### Problem details
Pictures aside, every line of the listing should be given again exactly.

------------

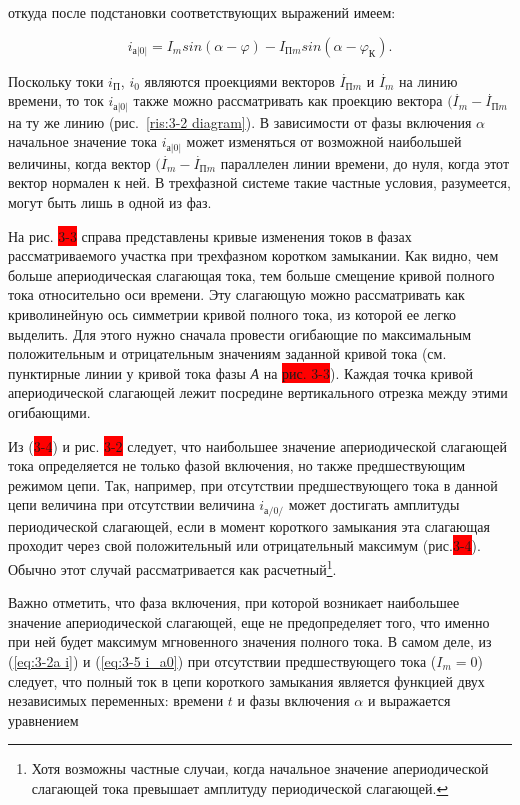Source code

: откуда после подстановки соответствующих выражений имеем:

\begin{equation}
	i_{\text{а}|0|} = I_m sin(\alpha - \varphi) - I_{\text{П}m} sin(\alpha - \varphi_{\text{К}}).
	\label{eq:3-5 i_a0}
\end{equation}

Поскольку токи $ i_{\text{П}} $, $ i_0 $ являются проекциями векторов $ \overset{\;.}{I}_{\text{П}m} $ и $ \overset{\;.}{I}_m $ на линию времени, то ток $ 	i_{\text{а}|0|} $ также можно рассматривать как проекцию вектора $ (\overset{\;.}{I}_m - \overset{\;.}{I}_{\text{П}m} $ на ту же линию (рис.~\ref{ris:3-2 diagram}). В зависимости от фазы включения $ \alpha $ начальное значение тока $ 	i_{\text{а}|0|} $ может изменяться от возможной наибольшей величины, когда вектор $ (\overset{\;.}{I}_m - \overset{\;.}{I}_{\text{П}m} $ параллелен линии времени, до нуля, когда этот вектор нормален к ней. В трехфазной системе такие частные условия, разумеется, могут быть лишь в одной из фаз.


На рис. \colorbox{red}{3-3} справа представлены кривые изменения токов в фазах рассматриваемого участка при трехфазном коротком замыкании. Как видно, чем больше апериодическая слагающая тока, тем больше смещение кривой полного тока относительно оси времени. Эту слагающую можно рассматривать как криволинейную ось симметрии кривой полного тока, из которой ее легко выделить. Для этого нужно сначала провести огибающие по максимальным положительным и отрицательным значениям заданной кривой тока (см. пунктирные линии у кривой тока фазы \textit{А} на \colorbox{red}{рис. 3-3}). Каждая точка кривой апериодической слагающей лежит посредине вертикального отрезка между этими огибающими.

Из (\colorbox{red}{3-4}) и рис. \colorbox{red}{3-2} следует, что наибольшее значение апериодической слагающей тока определяется не только фазой включения, но также предшествующим режимом цепи. Так, например, при отсутствии предшествующего тока в данной цепи величина 
при отсутствии величина $ i_{\text{а}/0/} $ может достигать амплитуды периодической слагающей, если в момент короткого замыкания эта слагающая проходит через свой положительный или отрицательный максимум (рис.\colorbox{red}{3-4}). Обычно этот случай рассматривается как расчетный\footnote{Хотя возможны частные случаи, когда начальное значение апериодической слагающей тока превышает амплитуду периодической слагающей.}.

Важно отметить, что фаза включения, при которой возникает наибольшее значение апериодической слагающей, еще не предопределяет того, что именно при ней будет максимум мгновенного значения полного тока. В самом деле, из (\ref{eq:3-2a i}) и (\ref{eq:3-5 i_a0}) при отсутствии предшествующего тока ($ I_m = 0 $) следует, что полный ток в цепи короткого замыкания является функцией двух независимых переменных: времени $ t $ и фазы включения $ \alpha $ и выражается уравнением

------------

### Output for this exercise
Source code

: откуда после подстановки соответствующих выражений имеем:

\begin{equation}
	i_{\text{а}|0|} = I_m sin(\alpha - \varphi) - I_{\text{П}m} sin(\alpha - \varphi_{\text{К}}).
	\label{eq:3-5 i_a0}
\end{equation}

Поскольку токи $ i_{\text{П}} $, $ i_0 $ являются проекциями векторов $ \overset{\;.}{I}_{\text{П}m} $ и $ \overset{\;.}{I}_m $ на линию времени, то ток $ 	i_{\text{а}|0|} $ также можно рассматривать как проекцию вектора $ (\overset{\;.}{I}_m - \overset{\;.}{I}_{\text{П}m} $ на ту же линию (рис.~\ref{ris:3-2 diagram}). В зависимости от фазы включения $ \alpha $ начальное значение тока $ 	i_{\text{а}|0|} $ может изменяться от возможной наибольшей величины, когда вектор $ (\overset{\;.}{I}_m - \overset{\;.}{I}_{\text{П}m} $ параллелен линии времени, до нуля, когда этот вектор нормален к ней. В трехфазной системе такие частные условия, разумеется, могут быть лишь в одной из фаз.


На рис. \colorbox{red}{3-3} справа представлены кривые изменения токов в фазах рассматриваемого участка при трехфазном коротком замыкании. Как видно, чем больше апериодическая слагающая тока, тем больше смещение кривой полного тока относительно оси времени. Эту слагающую можно рассматривать как криволинейную ось симметрии кривой полного тока, из которой ее легко выделить. Для этого нужно сначала провести огибающие по максимальным положительным и отрицательным значениям заданной кривой тока (см. пунктирные линии у кривой тока фазы \textit{А} на \colorbox{red}{рис. 3-3}). Каждая точка кривой апериодической слагающей лежит посредине вертикального отрезка между этими огибающими.

Из (\colorbox{red}{3-4}) и рис. \colorbox{red}{3-2} следует, что наибольшее значение апериодической слагающей тока определяется не только фазой включения, но также предшествующим режимом цепи. Так, например, при отсутствии предшествующего тока в данной цепи величина 
при отсутствии величина $ i_{\text{а}/0/} $ может достигать амплитуды периодической слагающей, если в момент короткого замыкания эта слагающая проходит через свой положительный или отрицательный максимум (рис.\colorbox{red}{3-4}). Обычно этот случай рассматривается как расчетный\footnote{Хотя возможны частные случаи, когда начальное значение апериодической слагающей тока превышает амплитуду периодической слагающей.}.

Важно отметить, что фаза включения, при которой возникает наибольшее значение апериодической слагающей, еще не предопределяет того, что именно при ней будет максимум мгновенного значения полного тока. В самом деле, из (\ref{eq:3-2a i}) и (\ref{eq:3-5 i_a0}) при отсутствии предшествующего тока ($ I_m = 0 $) следует, что полный ток в цепи короткого замыкания является функцией двух независимых переменных: времени $ t $ и фазы включения $ \alpha $ и выражается уравнением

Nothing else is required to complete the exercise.